TO DO
Copy the result of filtering the entries below for lines that include the string "conference".
==========
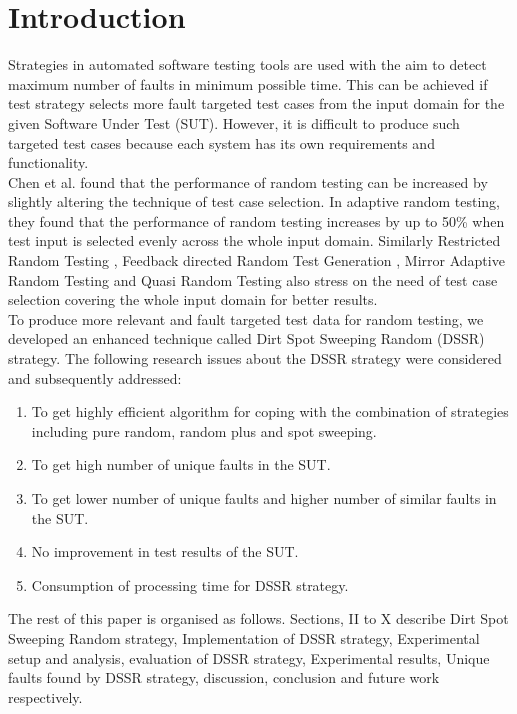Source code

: \documentclass[conference]{IEEEtran}
\begin{document}
\section{Introduction}
Strategies in automated software testing tools are used with the aim to detect maximum number of faults in minimum possible time. This can be achieved if test strategy selects more fault targeted test cases from the input domain for the given Software Under Test (SUT). However, it is difficult to produce such targeted test cases because each system has its own requirements and functionality.\\
\indent Chen et al.  \cite{Chen2008} found that the performance of random testing can be increased by slightly altering the technique of test case selection. In adaptive random testing, they found that the performance of random testing increases by up to 50\% when test input is selected evenly across the whole input domain. Similarly Restricted Random Testing \cite{Chan2002}, Feedback directed Random Test Generation \cite{Pacheco2007a}, Mirror Adaptive Random Testing \cite{Chen2003} and Quasi Random Testing \cite{Chen2005} also stress on the need of test case selection covering the whole input domain for better results. \\
\indent To produce more relevant and fault targeted test data for random testing, we developed an enhanced technique called Dirt Spot Sweeping Random (DSSR) strategy.  The following research issues about the DSSR strategy were considered and subsequently addressed:
\begin{enumerate}

\item To get highly efficient algorithm for coping with the combination of strategies including pure random, random plus and spot sweeping.

\item To get high number of unique faults in the SUT. 

\item To get  lower number of unique faults and higher number of similar faults in the SUT.

\item  No improvement in test results of the SUT. 

\item  Consumption of processing time for DSSR strategy.

\end{enumerate}
The rest of this paper is organised as follows. Sections, II to X describe Dirt Spot Sweeping Random strategy, Implementation of DSSR strategy, Experimental setup and analysis, evaluation of DSSR strategy, Experimental results, Unique faults found by DSSR strategy, discussion, conclusion and future work respectively.
\end{document}
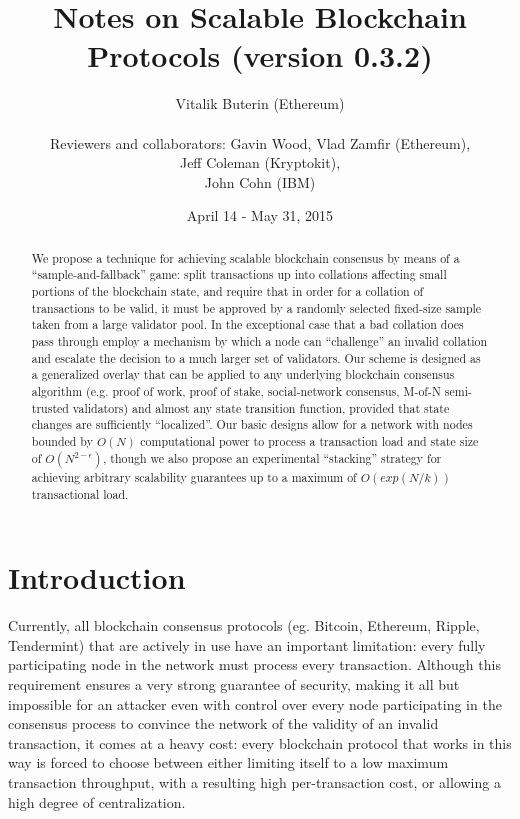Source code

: \documentclass[11pt,a4paper]{article}
\makeatletter
\theoremstyle{plain}
\theoremstyle{definition}
\theoremstyle{remark}
\newcommand{\eg}{e.g.\@\xspace}
\makeatother
\begin{document}
\title{Notes on Scalable Blockchain Protocols (version 0.3.2)}
\date{April 14 - May 31, 2015}
\author{Vitalik Buterin (Ethereum) \\  \\ Reviewers and collaborators: Gavin Wood, Vlad Zamfir (Ethereum), \\ Jeff Coleman (Kryptokit), \\ John Cohn (IBM)}

\maketitle

\begin{abstract}
We propose a technique for achieving scalable blockchain consensus by means of a ``sample-and-fallback'' game: split transactions up into collations affecting small portions of the blockchain state, and require that in order for a collation of transactions to be valid, it must be approved by a randomly selected fixed-size sample taken from a large validator pool. In the exceptional case that a bad collation does pass through employ a mechanism by which a node can ``challenge'' an invalid collation and escalate the decision to a much larger set of validators. Our scheme is designed as a generalized overlay that can be applied to any underlying blockchain consensus algorithm (\eg proof of work, proof of stake, social-network consensus, M-of-N semi-trusted validators) and almost any state transition function, provided that state changes are sufficiently ``localized''. Our basic designs allow for a network with nodes bounded by $O(N)$ computational power to process a transaction load and state size of $O(N^{2-\epsilon})$, though we also propose an experimental ``stacking'' strategy for achieving arbitrary scalability guarantees up to a maximum of $O(exp(N/k))$ transactional load.
\end{abstract}

\section{Introduction}

Currently, all blockchain consensus protocols (eg. Bitcoin, Ethereum, Ripple, Tendermint) that are actively in use have an important limitation: every fully participating node in the network must process every transaction. Although this requirement ensures a very strong guarantee of security, making it all but impossible for an attacker even with control over every node participating in the consensus process to convince the network of the validity of an invalid transaction, it comes at a heavy cost: every blockchain protocol that works in this way is forced to choose between either limiting itself to a low maximum transaction throughput, with a resulting high per-transaction cost, or allowing a high degree of centralization.
\end{document}
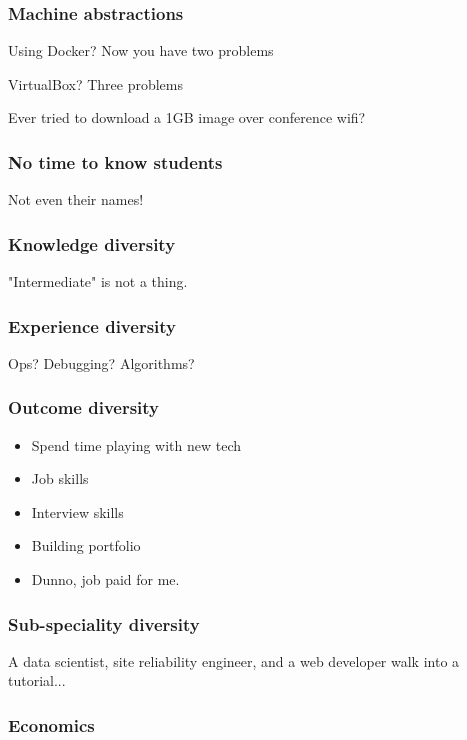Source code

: \begin{frame}
\frametitle{Machine abstractions}

\begin{frame}
\item Using Docker? Now you have two problems
\item VirtualBox? Three problems
\item Ever tried to download a 1GB image over conference wifi?
\end{frame}

\end{frame}

\begin{frame}
\frametitle{No time to know students}

Not even their names!
\end{frame}

\begin{frame}
\frametitle{Knowledge diversity}

"Intermediate" is not a thing.

\end{frame}

\begin{frame}
\frametitle{Experience diversity}

Ops? Debugging? Algorithms?

\end{frame}


\begin{frame}
\frametitle{Outcome diversity}

\begin{itemize}
\item Spend time playing with new tech
\item Job skills
\item Interview skills
\item Building portfolio
\item Dunno, job paid for me.
\end{itemize}

\end{frame}

\begin{frame}
\frametitle{Sub-speciality diversity}

A data scientist, site reliability engineer,
and a web developer walk into a tutorial...

\end{frame}

\begin{frame}
\frametitle{Economics}


\end{frame}

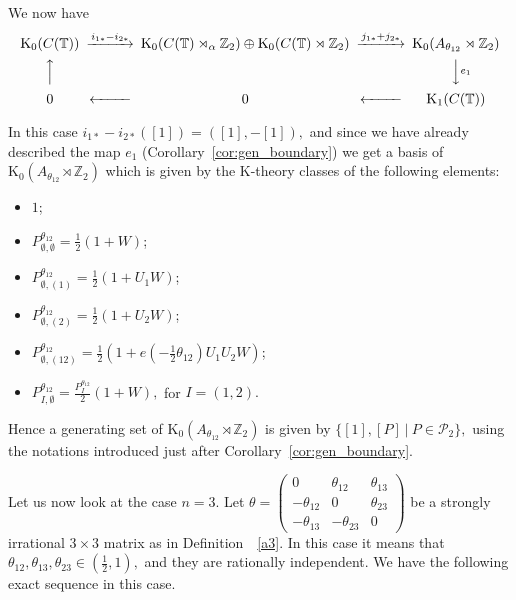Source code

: \documentclass[9pt, BCOR=2mm]{amsart}
\numberwithin{equation}{section}
\numberwithin{equation}{section}
\newcommand{\Z}{{\mathbb{Z}}}
\newcommand{\T}{{\mathbb{T}}}
\newcommand{\K}{\mathrm{K}} %
\begin{document}
We now have
	{\[
\begin{CD}
\K_0 (C(\T)) @>{i_{1*}-i_{2*}}>>\K_0 (C(\T)\rtimes_\alpha  \Z_2)\oplus \K_0 (C(\T)\rtimes \Z_2)@>{j_{1*}+j_{2*}}>> \K_0(A_{\theta_{12}}\rtimes\Z_2)   \\
@A{}AA & &  @VV{e_1}V            \\
 0 @<<{}<  0 @<<{}< \K_1 (C(\T))
\end{CD}
\]} 
 
 In this case $i_{1*}-i_{2*}([1])=([1],-[1]),$ and since we have already described the map $e_1$ (Corollary~\ref{cor:gen_boundary}) we get a basis of $\K_0(A_{\theta_{12}}\rtimes\Z_2)$ which is given by the K-theory classes of the following elements:\\
 \begin{itemize}
 \item $1$;
 \item  $P^{\theta_{12}}_{\emptyset,\emptyset} = \frac{1}{2} (1+W)$;
 \item $P^{\theta_{12}}_{\emptyset,(1)}= \frac{1}{2} (1+U_1W)$;
 \item $P^{\theta_{12}}_{\emptyset,(2)}= \frac{1}{2} (1+U_2W)$;
 \item $P^{\theta_{12}}_{\emptyset,(12)}= \frac{1}{2} (1+e( -\frac{1}{2} {\theta_{12}})U_1U_2W)$;
 \item $P^{\theta_{12}}_{I,\emptyset}= \frac{P^{\theta_{12}}_{I}}{2}(1+W),$ for $I=(1,2).$  
 	\end{itemize}
 Hence a generating set of $\K_0(A_{\theta_{12}}\rtimes \Z_2)$ is given by 
 $\{[1], [P] ~|~ P\in \mathcal{P}_2\},$ using the notations introduced just after Corollary~\ref{cor:gen_boundary}.
    
 

Let us now look at the case $n=3.$ Let $\theta=\left(\begin{array}{ccc}0 & \theta_{12} & \theta_{13}\\ -\theta_{12} & 0 & \theta_{23} \\ -\theta_{13} & -\theta_{23} & 0 \end{array}\right)$ be a strongly irrational $3\times 3$ matrix as in Definition~~\ref{a3}. In this case it means that $\theta_{12}, \theta_{13}, \theta_{23} \in (\frac{1}{2},1),$ and they are rationally independent.
	We have the following exact sequence in this case.
\end{document}
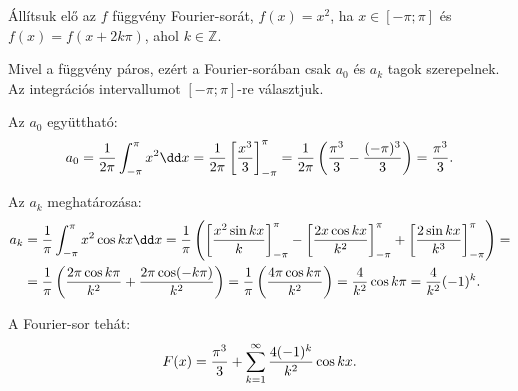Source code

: \begin{example}
  \bgroup\sffamily
  Állítsuk elő az $f$ függvény Fourier-sorát, $f(x) = x^2$, ha
  $x \in [-\pi; \pi]$ és $f(x) = f(x + 2k\pi)$, ahol $k \in \mathbb Z$.
  \egroup

  \hdashrule[.8ex][x]{\dimexpr\textwidth}{1pt}{2mm 3pt}

  Mivel a függvény páros, ezért a Fourier-sorában csak $a_0$ és $a_k$ tagok
  szerepelnek. Az integrációs intervallumot $[-\pi; \pi]$-re választjuk.

  Az $a_0$ együttható:
  $$
    a_0 = \frac{1}{2\pi} \int_{-\pi}^{\pi} x^2 \dd x
    = \frac{1}{2\pi} \left[ \frac{x^3}{3} \right]_{-\pi}^{\pi}
    = \frac{1}{2\pi} \left( \frac{\pi^3}{3} - \frac{(-\pi)^3}{3} \right)
    = \frac{\pi^3}{3}
    \text.
    $$

      Az $a_k$ meghatározása:
      \begin{align*}
        a_k
         & = \frac{1}{\pi} \int_{-\pi}^{\pi} x^2 \cos kx \dd x
        = \frac{1}{\pi} \left(
        \left[\frac{x^2 \sin kx}{k}\right]_{-\pi}^{\pi}
        - \left[\frac{2x \cos kx}{k^2}\right]_{-\pi}^{\pi}
        + \left[\frac{2 \sin kx}{k^3}\right]_{-\pi}^{\pi}
        \right) =
        \\
         & = \frac{1}{\pi} \left(
        \frac{2\pi \cos k\pi}{k^2} + \frac{2\pi \cos (-k\pi)}{k^2}
        \right) = \frac{1}{\pi} \left(
        \frac{4\pi \cos k\pi}{k^2}
        \right) = \frac{4}{k^2} \cos k\pi
        = \frac{4}{k^2} (-1)^k
        \text.
      \end{align*}

      A Fourier-sor tehát:
    $$
    F(x) = \frac{\pi^3}{3} + \sum_{k=1}^{\infty} \frac{4(-1)^k}{k^2} \cos kx
    \text.
  $$
\end{example}
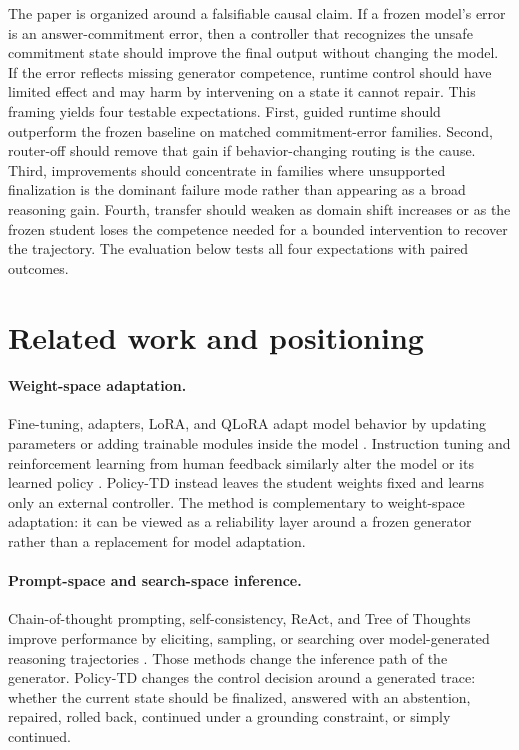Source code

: \documentclass[11pt]{article}
\newcommand{\policytd}{Policy-TD}
\begin{document}
The paper is organized around a falsifiable causal claim. If a frozen model's error is an answer-commitment error, then a controller that recognizes the unsafe commitment state should improve the final output without changing the model. If the error reflects missing generator competence, runtime control should have limited effect and may harm by intervening on a state it cannot repair. This framing yields four testable expectations. First, guided runtime should outperform the frozen baseline on matched commitment-error families. Second, router-off should remove that gain if behavior-changing routing is the cause. Third, improvements should concentrate in families where unsupported finalization is the dominant failure mode rather than appearing as a broad reasoning gain. Fourth, transfer should weaken as domain shift increases or as the frozen student loses the competence needed for a bounded intervention to recover the trajectory. The evaluation below tests all four expectations with paired outcomes.

\section{Related work and positioning}
\paragraph{Weight-space adaptation.} Fine-tuning, adapters, LoRA, and QLoRA adapt model behavior by updating parameters or adding trainable modules inside the model \cite{hu2021lora,dettmers2023qlora}. Instruction tuning and reinforcement learning from human feedback similarly alter the model or its learned policy \cite{ouyang2022training}. \policytd{} instead leaves the student weights fixed and learns only an external controller. The method is complementary to weight-space adaptation: it can be viewed as a reliability layer around a frozen generator rather than a replacement for model adaptation.

\paragraph{Prompt-space and search-space inference.} Chain-of-thought prompting, self-consistency, ReAct, and Tree of Thoughts improve performance by eliciting, sampling, or searching over model-generated reasoning trajectories \cite{wei2022chain,wang2022selfconsistency,yao2022react,yao2023tree}. Those methods change the inference path of the generator. \policytd{} changes the control decision around a generated trace: whether the current state should be finalized, answered with an abstention, repaired, rolled back, continued under a grounding constraint, or simply continued.
\end{document}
==========
THE ANSWER
: \documentclass[conference]{IEEEtran}
\item Ever tried to download a 1GB image over conference wifi?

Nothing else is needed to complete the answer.